[Dataset entries]
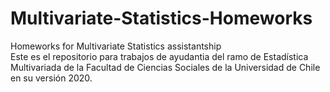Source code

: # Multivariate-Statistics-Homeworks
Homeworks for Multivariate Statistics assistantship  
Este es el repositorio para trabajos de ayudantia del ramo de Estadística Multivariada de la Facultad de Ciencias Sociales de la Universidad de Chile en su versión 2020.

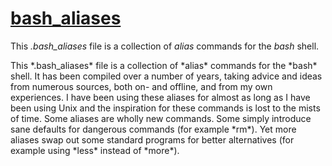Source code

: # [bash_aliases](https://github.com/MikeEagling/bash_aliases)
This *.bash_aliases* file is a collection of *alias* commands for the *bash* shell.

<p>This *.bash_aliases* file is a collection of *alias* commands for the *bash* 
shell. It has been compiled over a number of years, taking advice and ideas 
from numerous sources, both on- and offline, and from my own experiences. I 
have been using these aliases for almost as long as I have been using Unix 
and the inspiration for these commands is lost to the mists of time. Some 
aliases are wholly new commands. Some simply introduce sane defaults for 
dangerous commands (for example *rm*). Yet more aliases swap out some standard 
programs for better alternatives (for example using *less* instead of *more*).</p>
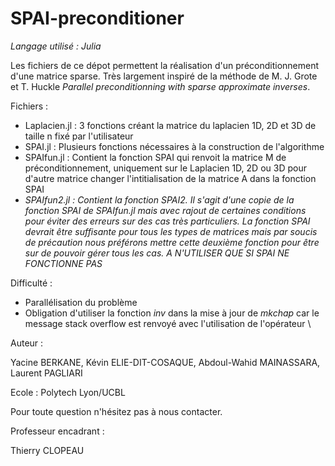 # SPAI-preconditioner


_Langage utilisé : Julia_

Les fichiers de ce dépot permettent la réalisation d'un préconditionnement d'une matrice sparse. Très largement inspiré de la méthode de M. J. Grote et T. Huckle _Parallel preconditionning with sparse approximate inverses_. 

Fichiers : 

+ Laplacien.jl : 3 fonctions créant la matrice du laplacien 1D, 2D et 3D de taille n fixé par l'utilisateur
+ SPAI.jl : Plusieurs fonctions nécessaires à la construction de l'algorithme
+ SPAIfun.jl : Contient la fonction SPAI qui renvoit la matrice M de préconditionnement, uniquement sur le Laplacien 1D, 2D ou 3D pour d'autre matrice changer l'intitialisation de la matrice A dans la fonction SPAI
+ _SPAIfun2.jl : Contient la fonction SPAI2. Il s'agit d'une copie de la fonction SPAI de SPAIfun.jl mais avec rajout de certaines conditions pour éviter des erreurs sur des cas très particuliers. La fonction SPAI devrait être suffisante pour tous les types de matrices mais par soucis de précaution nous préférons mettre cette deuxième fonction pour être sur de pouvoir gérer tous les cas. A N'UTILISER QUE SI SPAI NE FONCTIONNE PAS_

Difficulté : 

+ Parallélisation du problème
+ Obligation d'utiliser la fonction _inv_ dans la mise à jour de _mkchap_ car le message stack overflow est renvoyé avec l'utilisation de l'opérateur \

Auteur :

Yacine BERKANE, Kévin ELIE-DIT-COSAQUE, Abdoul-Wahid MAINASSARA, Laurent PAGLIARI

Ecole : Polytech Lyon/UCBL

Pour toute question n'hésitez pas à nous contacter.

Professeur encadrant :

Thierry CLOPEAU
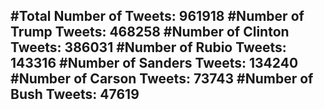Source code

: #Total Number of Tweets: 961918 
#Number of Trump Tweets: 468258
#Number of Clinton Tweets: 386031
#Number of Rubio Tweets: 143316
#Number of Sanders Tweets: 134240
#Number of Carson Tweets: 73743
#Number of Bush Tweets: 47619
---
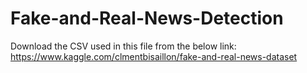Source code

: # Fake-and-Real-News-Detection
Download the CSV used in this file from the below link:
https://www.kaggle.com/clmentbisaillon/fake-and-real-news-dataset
==
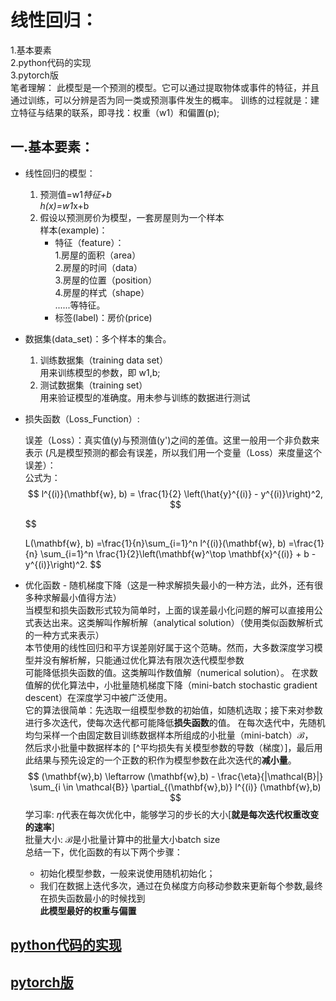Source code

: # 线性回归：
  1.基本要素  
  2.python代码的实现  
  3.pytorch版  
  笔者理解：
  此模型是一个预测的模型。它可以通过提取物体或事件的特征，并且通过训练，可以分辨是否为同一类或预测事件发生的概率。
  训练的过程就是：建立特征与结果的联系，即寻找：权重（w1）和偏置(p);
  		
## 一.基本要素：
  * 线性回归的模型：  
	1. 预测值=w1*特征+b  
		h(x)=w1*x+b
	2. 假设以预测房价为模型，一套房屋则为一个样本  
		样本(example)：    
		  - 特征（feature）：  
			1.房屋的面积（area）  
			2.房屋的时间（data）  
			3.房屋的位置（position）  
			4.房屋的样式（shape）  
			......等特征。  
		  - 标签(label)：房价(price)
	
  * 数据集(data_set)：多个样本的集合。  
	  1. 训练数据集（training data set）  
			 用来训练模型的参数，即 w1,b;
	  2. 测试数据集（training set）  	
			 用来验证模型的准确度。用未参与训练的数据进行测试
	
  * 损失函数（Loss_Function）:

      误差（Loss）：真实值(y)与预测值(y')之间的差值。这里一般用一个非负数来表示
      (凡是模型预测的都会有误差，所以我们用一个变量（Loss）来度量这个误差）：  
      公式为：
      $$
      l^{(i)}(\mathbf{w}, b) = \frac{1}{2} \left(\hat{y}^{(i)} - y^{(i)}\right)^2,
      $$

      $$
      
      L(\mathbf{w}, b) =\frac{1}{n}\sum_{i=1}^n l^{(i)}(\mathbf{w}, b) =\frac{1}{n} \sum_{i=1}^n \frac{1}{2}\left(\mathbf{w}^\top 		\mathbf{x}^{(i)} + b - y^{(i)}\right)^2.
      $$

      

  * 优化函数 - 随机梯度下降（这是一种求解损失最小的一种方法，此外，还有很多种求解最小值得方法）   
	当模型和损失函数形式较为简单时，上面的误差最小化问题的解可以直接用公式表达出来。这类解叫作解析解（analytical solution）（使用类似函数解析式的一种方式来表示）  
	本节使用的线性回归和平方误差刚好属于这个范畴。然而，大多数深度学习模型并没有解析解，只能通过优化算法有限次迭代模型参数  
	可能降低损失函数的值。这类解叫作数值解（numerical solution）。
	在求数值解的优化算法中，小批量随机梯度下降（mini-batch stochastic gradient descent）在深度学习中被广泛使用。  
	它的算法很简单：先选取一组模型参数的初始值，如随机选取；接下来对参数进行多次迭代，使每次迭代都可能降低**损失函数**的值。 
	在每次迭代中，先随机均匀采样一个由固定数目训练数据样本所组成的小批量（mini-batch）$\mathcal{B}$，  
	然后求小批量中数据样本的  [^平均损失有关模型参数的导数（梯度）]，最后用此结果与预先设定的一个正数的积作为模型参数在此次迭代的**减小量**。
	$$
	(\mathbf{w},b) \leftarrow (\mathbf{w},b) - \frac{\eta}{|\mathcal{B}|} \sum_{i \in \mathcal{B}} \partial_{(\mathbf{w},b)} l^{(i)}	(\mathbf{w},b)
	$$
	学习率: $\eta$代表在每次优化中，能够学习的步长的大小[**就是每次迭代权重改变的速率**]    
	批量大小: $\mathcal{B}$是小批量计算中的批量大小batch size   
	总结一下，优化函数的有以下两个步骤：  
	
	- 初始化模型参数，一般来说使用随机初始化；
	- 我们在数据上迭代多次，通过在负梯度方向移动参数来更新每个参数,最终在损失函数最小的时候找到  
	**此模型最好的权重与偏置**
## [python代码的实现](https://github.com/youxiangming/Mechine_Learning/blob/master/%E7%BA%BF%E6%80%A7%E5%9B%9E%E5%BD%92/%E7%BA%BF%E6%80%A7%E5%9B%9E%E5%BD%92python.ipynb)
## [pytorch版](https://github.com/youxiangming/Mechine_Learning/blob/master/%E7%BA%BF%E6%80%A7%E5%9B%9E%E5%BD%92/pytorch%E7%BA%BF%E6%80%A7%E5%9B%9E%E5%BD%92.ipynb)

**What the exercise asks:** Once you find the line with "- 初始化模型参数，一般来说使用随机初始化；" in the entries above, output it and each line after it up to and including the line with "## [python代码的实", and nothing else.

**Response to this task:**
	- 初始化模型参数，一般来说使用随机初始化；
	- 我们在数据上迭代多次，通过在负梯度方向移动参数来更新每个参数,最终在损失函数最小的时候找到  
	**此模型最好的权重与偏置**
## [python代码的实现](https://github.com/youxiangming/Mechine_Learning/blob/master/%E7%BA%BF%E6%80%A7%E5%9B%9E%E5%BD%92/%E7%BA%BF%E6%80%A7%E5%9B%9E%E5%BD%92python.ipynb)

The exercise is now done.